First actor to don rubber Godzilla suit

Haruo Nakajima, the Japanese actor who played the movie monster Godzilla in a dozen films and whose booming steps in a 200-pound rubber suit sent the denizens of Tokyo running into cinematic history, died Monday. He was 88.

His daughter, Sonoe Nakajima, said the cause was pneumonia.

Nakajima was a 25-year-old stunt actor with just four movies to his credit when he was cast in what are perhaps Japan's two most famous films of that era: Akira Kurosawa's masterpiece Seven Samurai, in which he had a bit part, and Godzilla, both released in 1954.

In Godzilla he played the titular character: a gigantic, irradiated lizard whose mutated form and destructive power wreaks havoc on Tokyo. The first movie in the Godzilla franchise, it was released nine years after the bombings of Hiroshima and Nagasaki as a not-so-thinly veiled fable about the dangers of nuclear weapons.

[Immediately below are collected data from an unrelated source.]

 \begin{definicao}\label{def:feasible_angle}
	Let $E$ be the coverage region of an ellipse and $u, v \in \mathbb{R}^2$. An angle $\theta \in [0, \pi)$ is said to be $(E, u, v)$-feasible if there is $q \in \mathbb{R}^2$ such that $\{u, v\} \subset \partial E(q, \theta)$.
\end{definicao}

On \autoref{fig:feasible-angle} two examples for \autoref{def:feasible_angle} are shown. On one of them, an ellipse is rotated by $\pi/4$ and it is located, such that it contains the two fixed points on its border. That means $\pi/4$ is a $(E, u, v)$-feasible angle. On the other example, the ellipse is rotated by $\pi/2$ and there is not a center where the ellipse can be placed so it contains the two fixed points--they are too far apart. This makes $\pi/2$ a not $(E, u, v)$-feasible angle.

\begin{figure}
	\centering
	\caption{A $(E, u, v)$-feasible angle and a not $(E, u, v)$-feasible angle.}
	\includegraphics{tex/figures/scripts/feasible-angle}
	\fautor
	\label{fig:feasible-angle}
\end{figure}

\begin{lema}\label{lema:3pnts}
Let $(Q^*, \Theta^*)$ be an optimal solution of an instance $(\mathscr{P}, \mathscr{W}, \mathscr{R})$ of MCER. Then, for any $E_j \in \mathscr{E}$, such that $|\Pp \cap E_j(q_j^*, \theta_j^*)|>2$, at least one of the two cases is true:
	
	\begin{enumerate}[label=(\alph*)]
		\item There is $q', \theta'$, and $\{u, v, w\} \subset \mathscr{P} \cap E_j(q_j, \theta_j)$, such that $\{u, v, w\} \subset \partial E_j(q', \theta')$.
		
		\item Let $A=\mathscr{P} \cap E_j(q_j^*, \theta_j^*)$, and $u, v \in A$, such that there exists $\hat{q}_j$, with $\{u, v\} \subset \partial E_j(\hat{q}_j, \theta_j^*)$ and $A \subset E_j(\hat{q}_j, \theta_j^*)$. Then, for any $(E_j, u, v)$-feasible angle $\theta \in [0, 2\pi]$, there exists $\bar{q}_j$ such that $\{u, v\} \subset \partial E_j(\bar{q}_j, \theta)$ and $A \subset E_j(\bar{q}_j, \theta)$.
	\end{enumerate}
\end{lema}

Nakajima would eventually put on the heavy rubber monster costume 12 times from 1954 to 1972 in a series of movies that became an international phenomenon.

The success of Godzilla kicked off Japan's golden age of tokusatsu, or "special filming" movies, in which rubber-costumed actors portraying colossal, terrifying creatures typically destroyed scale-model sets, creating illusions of reality that would one day be generated even more spectacularly by computers.

He recalled Godzilla's creator, Eiji Tsuburaya, who was the film's special effects director, struggling amid Japan's postwar shortages and rationing to find enough rubber and latex to construct the costume.

To perfect the monster's destructive gait, Nakajima spent hours at the zoo studying how elephants and bears walked. He wanted the monster to be believable, he said in interviews.

Nakajima was born on Jan. 1, 1929, in Yamagata, Japan. He was 16 when Japan surrendered to the Allies, ending World War II. His first credited acting role was in Sword for Hire, in 1952, when he was 23.

As a contract actor for the Japanese studio Toho, Nakajima starred in dozens of other monster movies, including King Kong Returns, a 1967 Japanese production in which he again played the title character, this time in an ape costume.

He retired from acting in 1973 and lived in a suburb of Tokyo.